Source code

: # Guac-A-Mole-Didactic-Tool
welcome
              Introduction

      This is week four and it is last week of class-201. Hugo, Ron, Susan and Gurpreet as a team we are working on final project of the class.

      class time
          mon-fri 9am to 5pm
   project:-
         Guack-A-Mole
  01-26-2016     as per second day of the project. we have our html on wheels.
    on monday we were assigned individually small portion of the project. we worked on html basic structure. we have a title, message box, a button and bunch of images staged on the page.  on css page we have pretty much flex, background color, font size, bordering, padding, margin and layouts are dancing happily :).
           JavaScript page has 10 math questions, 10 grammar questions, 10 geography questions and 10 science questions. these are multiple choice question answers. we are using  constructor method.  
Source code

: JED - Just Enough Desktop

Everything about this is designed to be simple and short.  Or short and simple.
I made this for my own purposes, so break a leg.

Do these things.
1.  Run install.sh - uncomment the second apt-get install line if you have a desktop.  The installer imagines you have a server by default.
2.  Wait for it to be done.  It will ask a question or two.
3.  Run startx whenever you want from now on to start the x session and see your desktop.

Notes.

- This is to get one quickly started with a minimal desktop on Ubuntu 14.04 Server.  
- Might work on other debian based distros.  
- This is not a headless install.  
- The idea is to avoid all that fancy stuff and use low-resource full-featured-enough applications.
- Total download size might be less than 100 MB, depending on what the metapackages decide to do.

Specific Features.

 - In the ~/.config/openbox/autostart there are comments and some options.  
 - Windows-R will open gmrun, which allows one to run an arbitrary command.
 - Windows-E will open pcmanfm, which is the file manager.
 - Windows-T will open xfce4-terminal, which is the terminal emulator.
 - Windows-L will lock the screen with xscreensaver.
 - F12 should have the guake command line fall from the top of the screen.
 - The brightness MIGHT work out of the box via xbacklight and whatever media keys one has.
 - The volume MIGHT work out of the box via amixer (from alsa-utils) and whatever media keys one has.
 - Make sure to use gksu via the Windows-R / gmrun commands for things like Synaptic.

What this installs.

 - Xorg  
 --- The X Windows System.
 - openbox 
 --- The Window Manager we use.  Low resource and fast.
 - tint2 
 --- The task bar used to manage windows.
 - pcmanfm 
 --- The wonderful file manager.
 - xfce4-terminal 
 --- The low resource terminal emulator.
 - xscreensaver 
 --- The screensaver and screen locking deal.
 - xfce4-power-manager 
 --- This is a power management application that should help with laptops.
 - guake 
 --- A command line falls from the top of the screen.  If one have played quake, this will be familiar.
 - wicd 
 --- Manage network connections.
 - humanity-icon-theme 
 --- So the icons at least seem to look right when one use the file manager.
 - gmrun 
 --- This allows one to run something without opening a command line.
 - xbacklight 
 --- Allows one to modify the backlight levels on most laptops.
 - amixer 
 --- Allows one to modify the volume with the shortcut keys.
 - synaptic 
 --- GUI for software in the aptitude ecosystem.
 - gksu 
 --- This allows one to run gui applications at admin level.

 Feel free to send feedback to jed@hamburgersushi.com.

────────

ASSIGNMENT:
Once the line containing "--- A command" is found, print it and every line after it through the end of the listing, exactly and alone.

SOLUTION FOR THIS PROBLEM:
 --- A command line falls from the top of the screen.  If one have played quake, this will be familiar.
 - wicd 
 --- Manage network connections.
 - humanity-icon-theme 
 --- So the icons at least seem to look right when one use the file manager.
 - gmrun 
 --- This allows one to run something without opening a command line.
 - xbacklight 
 --- Allows one to modify the backlight levels on most laptops.
 - amixer 
 --- Allows one to modify the volume with the shortcut keys.
 - synaptic 
 --- GUI for software in the aptitude ecosystem.
 - gksu 
 --- This allows one to run gui applications at admin level.

 Feel free to send feedback to jed@hamburgersushi.com.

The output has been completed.